◆ Material for the task:
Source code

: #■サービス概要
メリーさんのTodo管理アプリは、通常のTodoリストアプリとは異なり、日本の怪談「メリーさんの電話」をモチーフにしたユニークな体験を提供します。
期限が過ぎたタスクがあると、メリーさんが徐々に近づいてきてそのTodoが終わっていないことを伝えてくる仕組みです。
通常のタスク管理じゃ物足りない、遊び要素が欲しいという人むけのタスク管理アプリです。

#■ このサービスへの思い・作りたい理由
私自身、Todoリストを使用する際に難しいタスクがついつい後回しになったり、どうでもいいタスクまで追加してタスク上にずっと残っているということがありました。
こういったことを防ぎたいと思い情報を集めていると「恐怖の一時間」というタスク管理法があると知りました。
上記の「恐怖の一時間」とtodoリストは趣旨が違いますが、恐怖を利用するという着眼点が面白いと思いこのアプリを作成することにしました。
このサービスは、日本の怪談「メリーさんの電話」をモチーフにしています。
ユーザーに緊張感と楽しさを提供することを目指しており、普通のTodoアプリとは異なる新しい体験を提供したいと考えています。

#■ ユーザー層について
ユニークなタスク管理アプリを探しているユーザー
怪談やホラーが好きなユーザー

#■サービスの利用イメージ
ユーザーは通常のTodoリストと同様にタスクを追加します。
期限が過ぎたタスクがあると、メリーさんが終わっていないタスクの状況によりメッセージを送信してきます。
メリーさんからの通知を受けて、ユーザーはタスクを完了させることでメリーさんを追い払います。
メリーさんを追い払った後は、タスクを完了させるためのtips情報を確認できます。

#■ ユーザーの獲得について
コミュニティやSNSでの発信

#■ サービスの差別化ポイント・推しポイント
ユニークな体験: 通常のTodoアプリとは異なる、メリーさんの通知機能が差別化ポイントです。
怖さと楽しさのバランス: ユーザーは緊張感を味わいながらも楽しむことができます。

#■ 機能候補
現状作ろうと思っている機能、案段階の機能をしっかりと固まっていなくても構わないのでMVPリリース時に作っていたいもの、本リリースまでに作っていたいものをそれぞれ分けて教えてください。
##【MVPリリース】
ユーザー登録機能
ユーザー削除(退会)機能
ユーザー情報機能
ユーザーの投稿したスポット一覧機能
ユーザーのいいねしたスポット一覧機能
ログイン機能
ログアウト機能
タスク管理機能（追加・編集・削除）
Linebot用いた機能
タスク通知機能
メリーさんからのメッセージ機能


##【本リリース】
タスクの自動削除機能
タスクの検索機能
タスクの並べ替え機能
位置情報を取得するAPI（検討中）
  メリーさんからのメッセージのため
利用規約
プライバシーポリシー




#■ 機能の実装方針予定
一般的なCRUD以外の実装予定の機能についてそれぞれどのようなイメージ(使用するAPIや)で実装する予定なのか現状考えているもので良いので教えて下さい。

◆ Task description:
Please make an exact copy of every record, leaving nothing out.

◆ Response to the exercise:
Source code

: #■サービス概要
メリーさんのTodo管理アプリは、通常のTodoリストアプリとは異なり、日本の怪談「メリーさんの電話」をモチーフにしたユニークな体験を提供します。
期限が過ぎたタスクがあると、メリーさんが徐々に近づいてきてそのTodoが終わっていないことを伝えてくる仕組みです。
通常のタスク管理じゃ物足りない、遊び要素が欲しいという人むけのタスク管理アプリです。

#■ このサービスへの思い・作りたい理由
私自身、Todoリストを使用する際に難しいタスクがついつい後回しになったり、どうでもいいタスクまで追加してタスク上にずっと残っているということがありました。
こういったことを防ぎたいと思い情報を集めていると「恐怖の一時間」というタスク管理法があると知りました。
上記の「恐怖の一時間」とtodoリストは趣旨が違いますが、恐怖を利用するという着眼点が面白いと思いこのアプリを作成することにしました。
このサービスは、日本の怪談「メリーさんの電話」をモチーフにしています。
ユーザーに緊張感と楽しさを提供することを目指しており、普通のTodoアプリとは異なる新しい体験を提供したいと考えています。

#■ ユーザー層について
ユニークなタスク管理アプリを探しているユーザー
怪談やホラーが好きなユーザー

#■サービスの利用イメージ
ユーザーは通常のTodoリストと同様にタスクを追加します。
期限が過ぎたタスクがあると、メリーさんが終わっていないタスクの状況によりメッセージを送信してきます。
メリーさんからの通知を受けて、ユーザーはタスクを完了させることでメリーさんを追い払います。
メリーさんを追い払った後は、タスクを完了させるためのtips情報を確認できます。

#■ ユーザーの獲得について
コミュニティやSNSでの発信

#■ サービスの差別化ポイント・推しポイント
ユニークな体験: 通常のTodoアプリとは異なる、メリーさんの通知機能が差別化ポイントです。
怖さと楽しさのバランス: ユーザーは緊張感を味わいながらも楽しむことができます。

#■ 機能候補
現状作ろうと思っている機能、案段階の機能をしっかりと固まっていなくても構わないのでMVPリリース時に作っていたいもの、本リリースまでに作っていたいものをそれぞれ分けて教えてください。
##【MVPリリース】
ユーザー登録機能
ユーザー削除(退会)機能
ユーザー情報機能
ユーザーの投稿したスポット一覧機能
ユーザーのいいねしたスポット一覧機能
ログイン機能
ログアウト機能
タスク管理機能（追加・編集・削除）
Linebot用いた機能
タスク通知機能
メリーさんからのメッセージ機能


##【本リリース】
タスクの自動削除機能
タスクの検索機能
タスクの並べ替え機能
位置情報を取得するAPI（検討中）
  メリーさんからのメッセージのため
利用規約
プライバシーポリシー




#■ 機能の実装方針予定
一般的なCRUD以外の実装予定の機能についてそれぞれどのようなイメージ(使用するAPIや)で実装する予定なのか現状考えているもので良いので教えて下さい。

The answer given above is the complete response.